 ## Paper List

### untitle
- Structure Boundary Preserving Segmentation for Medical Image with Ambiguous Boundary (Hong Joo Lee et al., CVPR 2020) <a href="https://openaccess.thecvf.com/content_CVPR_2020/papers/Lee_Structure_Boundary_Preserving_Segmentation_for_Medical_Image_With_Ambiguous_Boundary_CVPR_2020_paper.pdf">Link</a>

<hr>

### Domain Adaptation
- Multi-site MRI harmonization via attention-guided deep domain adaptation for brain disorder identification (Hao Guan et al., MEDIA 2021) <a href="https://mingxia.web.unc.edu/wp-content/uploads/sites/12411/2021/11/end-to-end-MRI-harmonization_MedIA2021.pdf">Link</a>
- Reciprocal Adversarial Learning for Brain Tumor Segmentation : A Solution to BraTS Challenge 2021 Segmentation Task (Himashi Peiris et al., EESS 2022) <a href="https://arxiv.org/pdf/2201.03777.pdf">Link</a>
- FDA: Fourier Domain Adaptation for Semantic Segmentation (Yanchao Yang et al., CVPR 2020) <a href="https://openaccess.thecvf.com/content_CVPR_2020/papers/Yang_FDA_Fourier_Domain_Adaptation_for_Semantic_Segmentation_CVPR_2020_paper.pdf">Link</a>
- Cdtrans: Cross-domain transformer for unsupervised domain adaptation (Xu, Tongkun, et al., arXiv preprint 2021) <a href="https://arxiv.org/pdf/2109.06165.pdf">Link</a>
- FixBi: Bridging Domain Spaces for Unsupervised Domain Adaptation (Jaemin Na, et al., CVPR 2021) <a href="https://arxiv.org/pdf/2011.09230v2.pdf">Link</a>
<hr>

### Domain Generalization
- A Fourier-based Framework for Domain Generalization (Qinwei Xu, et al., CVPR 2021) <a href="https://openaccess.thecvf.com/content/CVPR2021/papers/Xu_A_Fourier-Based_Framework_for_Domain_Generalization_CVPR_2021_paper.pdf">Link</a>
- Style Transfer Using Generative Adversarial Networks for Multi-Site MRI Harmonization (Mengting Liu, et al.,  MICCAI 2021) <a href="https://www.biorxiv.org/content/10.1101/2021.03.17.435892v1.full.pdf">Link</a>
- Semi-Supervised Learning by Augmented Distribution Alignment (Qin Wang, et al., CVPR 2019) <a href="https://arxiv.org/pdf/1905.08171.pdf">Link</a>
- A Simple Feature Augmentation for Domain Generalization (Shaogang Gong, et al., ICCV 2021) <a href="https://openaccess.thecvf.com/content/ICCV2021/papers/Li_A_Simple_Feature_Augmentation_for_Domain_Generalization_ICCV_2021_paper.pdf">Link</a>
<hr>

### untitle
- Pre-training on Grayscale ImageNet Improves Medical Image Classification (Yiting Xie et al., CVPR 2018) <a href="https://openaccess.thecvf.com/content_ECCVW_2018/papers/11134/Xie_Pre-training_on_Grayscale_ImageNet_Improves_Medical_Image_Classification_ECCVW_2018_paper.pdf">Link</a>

# # # #

▶ Your task
Go back to the listing above. Copy word for word the lines from the one with "- FixBi: Bridging" through the one with "- A Fourier-based", and nothing more.

▶ Response to this exercise
- FixBi: Bridging Domain Spaces for Unsupervised Domain Adaptation (Jaemin Na, et al., CVPR 2021) <a href="https://arxiv.org/pdf/2011.09230v2.pdf">Link</a>
<hr>

### Domain Generalization
- A Fourier-based Framework for Domain Generalization (Qinwei Xu, et al., CVPR 2021) <a href="https://openaccess.thecvf.com/content/CVPR2021/papers/Xu_A_Fourier-Based_Framework_for_Domain_Generalization_CVPR_2021_paper.pdf">Link</a>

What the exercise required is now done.